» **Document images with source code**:
--*--
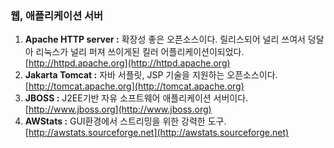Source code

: ### 웹, 애플리케이션 서버

1. **Apache HTTP server :** 확장성 좋은 오픈소스이다. 릴리스되어 널리 쓰여서 덩달아 리눅스가 널리 퍼져 쓰이게된 킬러 어플리케이션이되었다. [http://httpd.apache.org](http://httpd.apache.org)
2. **Jakarta Tomcat :** 자바 서플릿, JSP 기술을 지원하는 오픈소스이다. [http://tomcat.apache.org](http://tomcat.apache.org)
3. **JBOSS :** J2EE기반 자유 소프트웨어 애플리케이션 서버이다. [http://www.jboss.org](http://www.jboss.org)
4. **AWStats :** GUI환경에서 스트리밍을 위한 강력한 도구.[http://awstats.sourceforge.net](http://awstats.sourceforge.net)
--*--
» **The problem**: Output each of the lines above exactly, apart from the images.

» **Output**:
Source code

: ### 웹, 애플리케이션 서버

1. **Apache HTTP server :** 확장성 좋은 오픈소스이다. 릴리스되어 널리 쓰여서 덩달아 리눅스가 널리 퍼져 쓰이게된 킬러 어플리케이션이되었다. [http://httpd.apache.org](http://httpd.apache.org)
2. **Jakarta Tomcat :** 자바 서플릿, JSP 기술을 지원하는 오픈소스이다. [http://tomcat.apache.org](http://tomcat.apache.org)
3. **JBOSS :** J2EE기반 자유 소프트웨어 애플리케이션 서버이다. [http://www.jboss.org](http://www.jboss.org)
4. **AWStats :** GUI환경에서 스트리밍을 위한 강력한 도구.[http://awstats.sourceforge.net](http://awstats.sourceforge.net)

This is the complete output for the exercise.